Born in Annandale, Virginia, in 1959, Hall graduated from Annandale High School in 1977. She began working part-time in a clerical position for the United States Navy, beginning in January 1976 while she was in VGA high school.[1] After graduating, she began working full-time for the Navy at the Pentagon.[2]

In 1987, Hall lived in Annandale, with her mother and stepfather.[3][4]

Involvement in Iran–Contra

Hall was detailed from the Navy to work at the National Security Council on February 26, 1983, as Oliver North's secretary. She worked for North until she was fired on November 25, 1986, at the height of the scandal.[1] Hall's mother, Wilma Hall, was secretary to Robert McFarlane,[5] Reagan's national security advisor, North's superior and a major player in the Iran–Contra affair.

In one mishap, Hall transposed the digits of a Swiss bank account number, resulting in a contribution from the Sultan of Brunei to the Contras being credited to a Swiss businessman's bank account instead of the intended account.[6]

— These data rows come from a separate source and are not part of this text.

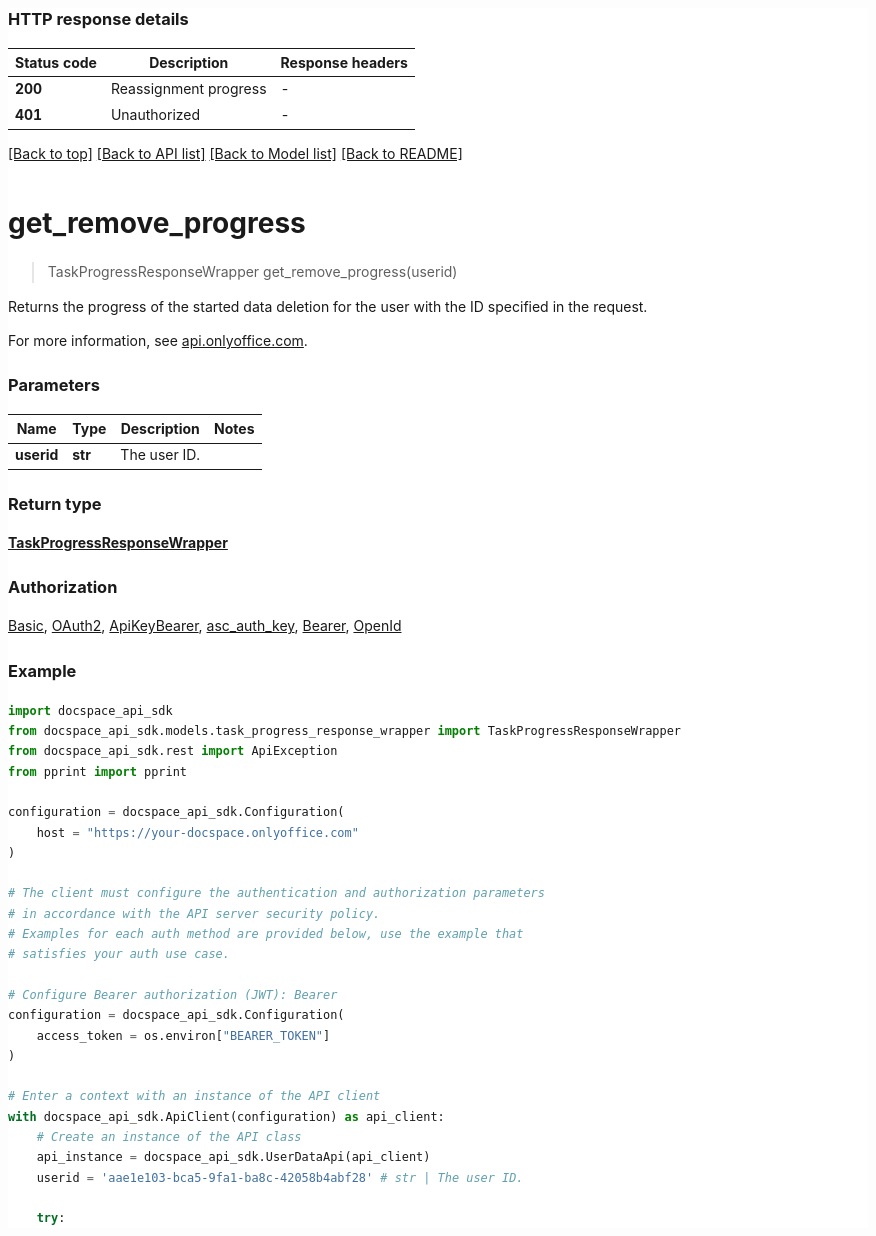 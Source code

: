 
### HTTP response details

| Status code | Description | Response headers |
|-------------|-------------|------------------|
**200** | Reassignment progress |  -  |
**401** | Unauthorized |  -  |

[[Back to top]](#) [[Back to API list]](../README.md#documentation-for-api-endpoints) [[Back to Model list]](../README.md#documentation-for-models) [[Back to README]](../README.md)

# **get_remove_progress**
> TaskProgressResponseWrapper get_remove_progress(userid)

Returns the progress of the started data deletion for the user with the ID specified in the request.

For more information, see [api.onlyoffice.com]().

### Parameters


Name | Type | Description  | Notes
------------- | ------------- | ------------- | -------------
 **userid** | **str**| The user ID. | 

### Return type

[**TaskProgressResponseWrapper**](TaskProgressResponseWrapper.md)

### Authorization

[Basic](../README.md#Basic), [OAuth2](../README.md#OAuth2), [ApiKeyBearer](../README.md#ApiKeyBearer), [asc_auth_key](../README.md#asc_auth_key), [Bearer](../README.md#Bearer), [OpenId](../README.md#OpenId)

### Example


```python
import docspace_api_sdk
from docspace_api_sdk.models.task_progress_response_wrapper import TaskProgressResponseWrapper
from docspace_api_sdk.rest import ApiException
from pprint import pprint

configuration = docspace_api_sdk.Configuration(
    host = "https://your-docspace.onlyoffice.com"
)

# The client must configure the authentication and authorization parameters
# in accordance with the API server security policy.
# Examples for each auth method are provided below, use the example that
# satisfies your auth use case.

# Configure Bearer authorization (JWT): Bearer
configuration = docspace_api_sdk.Configuration(
    access_token = os.environ["BEARER_TOKEN"]
)

# Enter a context with an instance of the API client
with docspace_api_sdk.ApiClient(configuration) as api_client:
    # Create an instance of the API class
    api_instance = docspace_api_sdk.UserDataApi(api_client)
    userid = 'aae1e103-bca5-9fa1-ba8c-42058b4abf28' # str | The user ID.

    try:
```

In June 1987, Hall, herself, began two days of testimony in front of the United States Congress.[7] She confessed to altering, shredding a large number of documents (so much was destroyed, she said, that the office shredder jammed), and smuggling others in her boots and inside her clothing and giving them to North on November 25, 1986, who was fired after his role in orchestrating potentially illegal aid to the Nicaraguan Contras became public.[8][9] Among her other testimony was an assertion that, "Sometimes you have to go above the law."[9][10] Journalist Bob Woodward recorded that her legal defense justification was summarized in her words: "We shred everything".[11] In 1989, in exchange for her testimony against North for Iran–Contra affair, she was granted immunity from prosecution.[12]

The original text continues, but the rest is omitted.